◆ What you are asked to do ◆
Leave the pictures out, and print everything else in the records exactly.
- Opening Delimiter -
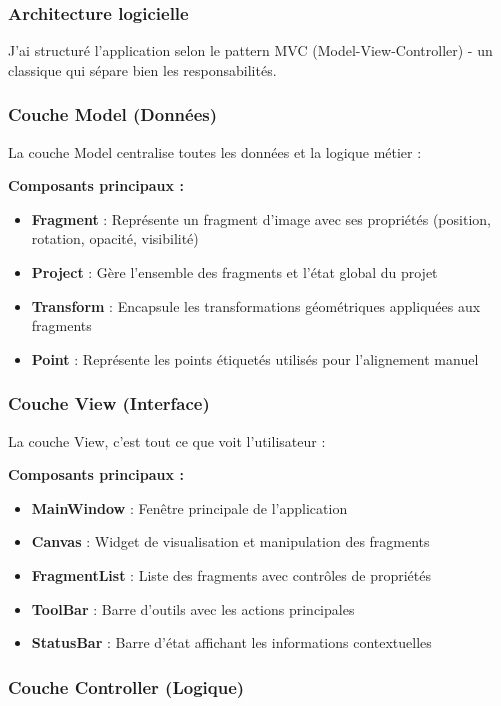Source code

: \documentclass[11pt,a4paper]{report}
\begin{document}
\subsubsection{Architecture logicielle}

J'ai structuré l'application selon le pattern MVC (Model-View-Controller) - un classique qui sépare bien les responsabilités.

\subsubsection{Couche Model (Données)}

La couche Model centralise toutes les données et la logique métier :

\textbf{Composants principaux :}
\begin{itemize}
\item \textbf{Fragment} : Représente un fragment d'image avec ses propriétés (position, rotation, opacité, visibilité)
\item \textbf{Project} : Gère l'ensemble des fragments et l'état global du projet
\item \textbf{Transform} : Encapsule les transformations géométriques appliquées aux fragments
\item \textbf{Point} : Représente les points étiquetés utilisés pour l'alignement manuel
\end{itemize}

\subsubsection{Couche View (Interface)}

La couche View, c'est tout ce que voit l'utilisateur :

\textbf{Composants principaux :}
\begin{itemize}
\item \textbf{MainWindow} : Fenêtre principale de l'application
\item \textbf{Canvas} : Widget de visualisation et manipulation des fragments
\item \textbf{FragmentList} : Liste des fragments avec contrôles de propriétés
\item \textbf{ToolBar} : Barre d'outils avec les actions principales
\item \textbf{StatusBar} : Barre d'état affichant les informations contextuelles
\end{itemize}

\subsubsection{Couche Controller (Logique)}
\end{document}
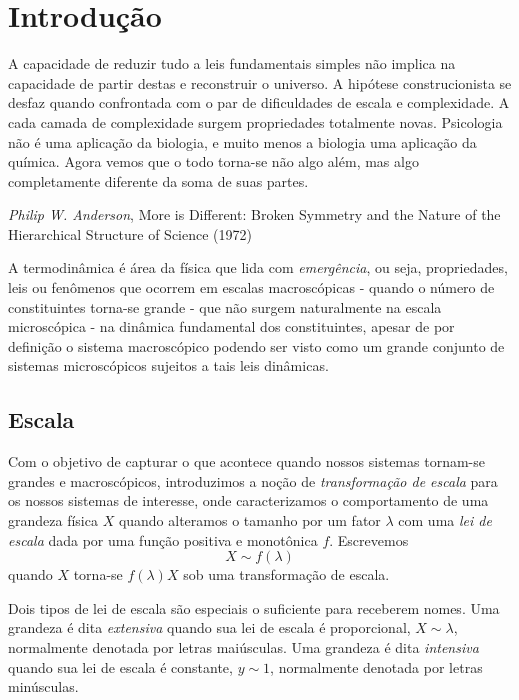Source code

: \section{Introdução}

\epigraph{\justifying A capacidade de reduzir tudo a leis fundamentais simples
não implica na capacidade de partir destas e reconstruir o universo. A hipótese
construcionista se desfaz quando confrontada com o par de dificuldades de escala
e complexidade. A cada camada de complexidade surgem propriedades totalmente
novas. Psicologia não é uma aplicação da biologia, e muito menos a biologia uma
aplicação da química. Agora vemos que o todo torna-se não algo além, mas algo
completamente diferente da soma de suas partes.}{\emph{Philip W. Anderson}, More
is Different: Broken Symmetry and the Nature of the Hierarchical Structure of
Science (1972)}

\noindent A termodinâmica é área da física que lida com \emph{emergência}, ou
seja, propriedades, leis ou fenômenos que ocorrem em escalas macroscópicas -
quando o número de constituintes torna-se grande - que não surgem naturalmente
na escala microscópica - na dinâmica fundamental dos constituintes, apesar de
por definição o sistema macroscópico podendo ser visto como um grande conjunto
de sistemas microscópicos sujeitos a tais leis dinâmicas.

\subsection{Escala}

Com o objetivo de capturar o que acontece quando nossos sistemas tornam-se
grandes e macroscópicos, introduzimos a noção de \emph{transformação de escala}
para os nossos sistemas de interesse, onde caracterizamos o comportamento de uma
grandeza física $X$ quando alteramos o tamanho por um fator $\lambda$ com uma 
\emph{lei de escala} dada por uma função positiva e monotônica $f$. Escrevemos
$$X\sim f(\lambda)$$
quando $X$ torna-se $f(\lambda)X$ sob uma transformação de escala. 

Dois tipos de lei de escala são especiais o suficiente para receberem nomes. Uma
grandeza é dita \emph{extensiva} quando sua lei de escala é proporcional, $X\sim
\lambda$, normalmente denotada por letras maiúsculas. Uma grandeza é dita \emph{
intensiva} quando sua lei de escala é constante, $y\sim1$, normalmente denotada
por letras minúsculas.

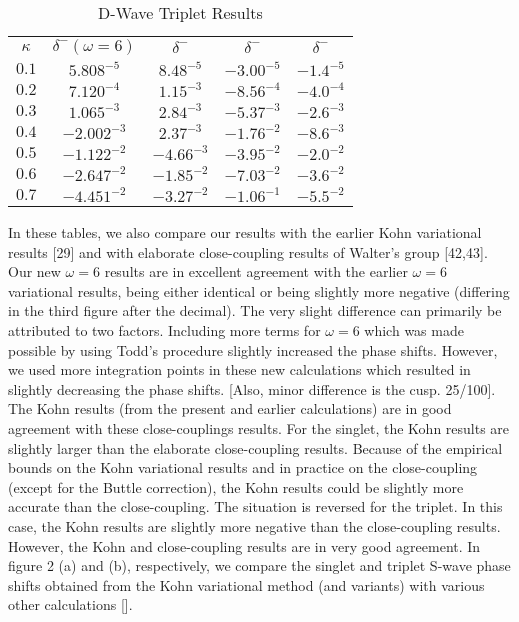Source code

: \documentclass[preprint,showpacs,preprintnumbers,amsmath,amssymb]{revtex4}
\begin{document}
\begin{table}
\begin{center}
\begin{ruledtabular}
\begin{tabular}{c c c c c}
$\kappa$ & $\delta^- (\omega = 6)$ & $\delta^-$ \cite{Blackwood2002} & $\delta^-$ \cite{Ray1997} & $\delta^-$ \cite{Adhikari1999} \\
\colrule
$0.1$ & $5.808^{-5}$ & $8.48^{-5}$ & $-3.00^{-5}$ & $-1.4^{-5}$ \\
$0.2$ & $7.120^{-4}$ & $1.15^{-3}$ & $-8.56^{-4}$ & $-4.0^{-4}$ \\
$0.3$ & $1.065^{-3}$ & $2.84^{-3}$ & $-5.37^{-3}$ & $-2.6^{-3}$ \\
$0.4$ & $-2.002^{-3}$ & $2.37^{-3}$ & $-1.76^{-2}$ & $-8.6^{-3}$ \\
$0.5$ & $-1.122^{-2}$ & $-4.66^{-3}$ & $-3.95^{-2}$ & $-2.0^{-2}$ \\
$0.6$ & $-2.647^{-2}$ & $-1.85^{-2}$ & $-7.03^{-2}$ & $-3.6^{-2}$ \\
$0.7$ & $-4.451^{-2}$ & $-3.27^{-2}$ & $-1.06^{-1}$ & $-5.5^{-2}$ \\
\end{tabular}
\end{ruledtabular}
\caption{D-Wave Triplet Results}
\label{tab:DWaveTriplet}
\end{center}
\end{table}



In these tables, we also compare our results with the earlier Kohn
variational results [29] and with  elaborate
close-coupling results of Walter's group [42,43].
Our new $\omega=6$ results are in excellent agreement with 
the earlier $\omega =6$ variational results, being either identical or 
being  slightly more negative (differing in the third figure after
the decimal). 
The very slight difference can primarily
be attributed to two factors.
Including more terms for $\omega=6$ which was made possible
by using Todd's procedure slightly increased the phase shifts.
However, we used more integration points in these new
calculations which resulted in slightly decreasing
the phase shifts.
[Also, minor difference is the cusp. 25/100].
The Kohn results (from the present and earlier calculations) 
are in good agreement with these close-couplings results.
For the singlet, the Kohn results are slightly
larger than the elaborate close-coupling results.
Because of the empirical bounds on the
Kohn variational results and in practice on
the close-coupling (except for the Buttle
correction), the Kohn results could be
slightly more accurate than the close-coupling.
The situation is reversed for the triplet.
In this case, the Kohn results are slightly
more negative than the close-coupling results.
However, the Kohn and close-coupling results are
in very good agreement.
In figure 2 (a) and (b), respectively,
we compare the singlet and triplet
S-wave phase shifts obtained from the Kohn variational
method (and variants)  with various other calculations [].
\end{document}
- Closing Delimiter -
◆ Final answer ◆
Source code

: \documentclass[11pt,a4paper]{report}
\begin{document}
\subsubsection{Architecture logicielle}

J'ai structuré l'application selon le pattern MVC (Model-View-Controller) - un classique qui sépare bien les responsabilités.

\subsubsection{Couche Model (Données)}

La couche Model centralise toutes les données et la logique métier :

\textbf{Composants principaux :}
\begin{itemize}
\item \textbf{Fragment} : Représente un fragment d'image avec ses propriétés (position, rotation, opacité, visibilité)
\item \textbf{Project} : Gère l'ensemble des fragments et l'état global du projet
\item \textbf{Transform} : Encapsule les transformations géométriques appliquées aux fragments
\item \textbf{Point} : Représente les points étiquetés utilisés pour l'alignement manuel
\end{itemize}

\subsubsection{Couche View (Interface)}

La couche View, c'est tout ce que voit l'utilisateur :

\textbf{Composants principaux :}
\begin{itemize}
\item \textbf{MainWindow} : Fenêtre principale de l'application
\item \textbf{Canvas} : Widget de visualisation et manipulation des fragments
\item \textbf{FragmentList} : Liste des fragments avec contrôles de propriétés
\item \textbf{ToolBar} : Barre d'outils avec les actions principales
\item \textbf{StatusBar} : Barre d'état affichant les informations contextuelles
\end{itemize}

\subsubsection{Couche Controller (Logique)}
\end{document}
Source code

: \section{Introdução}

\epigraph{\justifying A capacidade de reduzir tudo a leis fundamentais simples
não implica na capacidade de partir destas e reconstruir o universo. A hipótese
construcionista se desfaz quando confrontada com o par de dificuldades de escala
e complexidade. A cada camada de complexidade surgem propriedades totalmente
novas. Psicologia não é uma aplicação da biologia, e muito menos a biologia uma
aplicação da química. Agora vemos que o todo torna-se não algo além, mas algo
completamente diferente da soma de suas partes.}{\emph{Philip W. Anderson}, More
is Different: Broken Symmetry and the Nature of the Hierarchical Structure of
Science (1972)}

\noindent A termodinâmica é área da física que lida com \emph{emergência}, ou
seja, propriedades, leis ou fenômenos que ocorrem em escalas macroscópicas -
quando o número de constituintes torna-se grande - que não surgem naturalmente
na escala microscópica - na dinâmica fundamental dos constituintes, apesar de
por definição o sistema macroscópico podendo ser visto como um grande conjunto
de sistemas microscópicos sujeitos a tais leis dinâmicas.

\subsection{Escala}

Com o objetivo de capturar o que acontece quando nossos sistemas tornam-se
grandes e macroscópicos, introduzimos a noção de \emph{transformação de escala}
para os nossos sistemas de interesse, onde caracterizamos o comportamento de uma
grandeza física $X$ quando alteramos o tamanho por um fator $\lambda$ com uma 
\emph{lei de escala} dada por uma função positiva e monotônica $f$. Escrevemos
$$X\sim f(\lambda)$$
quando $X$ torna-se $f(\lambda)X$ sob uma transformação de escala. 

Dois tipos de lei de escala são especiais o suficiente para receberem nomes. Uma
grandeza é dita \emph{extensiva} quando sua lei de escala é proporcional, $X\sim
\lambda$, normalmente denotada por letras maiúsculas. Uma grandeza é dita \emph{
intensiva} quando sua lei de escala é constante, $y\sim1$, normalmente denotada
por letras minúsculas.

Source code

: \documentclass[preprint,showpacs,preprintnumbers,amsmath,amssymb]{revtex4}
\begin{document}
\begin{table}
\begin{center}
\begin{ruledtabular}
\begin{tabular}{c c c c c}
$\kappa$ & $\delta^- (\omega = 6)$ & $\delta^-$ \cite{Blackwood2002} & $\delta^-$ \cite{Ray1997} & $\delta^-$ \cite{Adhikari1999} \\
\colrule
$0.1$ & $5.808^{-5}$ & $8.48^{-5}$ & $-3.00^{-5}$ & $-1.4^{-5}$ \\
$0.2$ & $7.120^{-4}$ & $1.15^{-3}$ & $-8.56^{-4}$ & $-4.0^{-4}$ \\
$0.3$ & $1.065^{-3}$ & $2.84^{-3}$ & $-5.37^{-3}$ & $-2.6^{-3}$ \\
$0.4$ & $-2.002^{-3}$ & $2.37^{-3}$ & $-1.76^{-2}$ & $-8.6^{-3}$ \\
$0.5$ & $-1.122^{-2}$ & $-4.66^{-3}$ & $-3.95^{-2}$ & $-2.0^{-2}$ \\
$0.6$ & $-2.647^{-2}$ & $-1.85^{-2}$ & $-7.03^{-2}$ & $-3.6^{-2}$ \\
$0.7$ & $-4.451^{-2}$ & $-3.27^{-2}$ & $-1.06^{-1}$ & $-5.5^{-2}$ \\
\end{tabular}
\end{ruledtabular}
\caption{D-Wave Triplet Results}
\label{tab:DWaveTriplet}
\end{center}
\end{table}



In these tables, we also compare our results with the earlier Kohn
variational results [29] and with  elaborate
close-coupling results of Walter's group [42,43].
Our new $\omega=6$ results are in excellent agreement with 
the earlier $\omega =6$ variational results, being either identical or 
being  slightly more negative (differing in the third figure after
the decimal). 
The very slight difference can primarily
be attributed to two factors.
Including more terms for $\omega=6$ which was made possible
by using Todd's procedure slightly increased the phase shifts.
However, we used more integration points in these new
calculations which resulted in slightly decreasing
the phase shifts.
[Also, minor difference is the cusp. 25/100].
The Kohn results (from the present and earlier calculations) 
are in good agreement with these close-couplings results.
For the singlet, the Kohn results are slightly
larger than the elaborate close-coupling results.
Because of the empirical bounds on the
Kohn variational results and in practice on
the close-coupling (except for the Buttle
correction), the Kohn results could be
slightly more accurate than the close-coupling.
The situation is reversed for the triplet.
In this case, the Kohn results are slightly
more negative than the close-coupling results.
However, the Kohn and close-coupling results are
in very good agreement.
In figure 2 (a) and (b), respectively,
we compare the singlet and triplet
S-wave phase shifts obtained from the Kohn variational
method (and variants)  with various other calculations [].
\end{document}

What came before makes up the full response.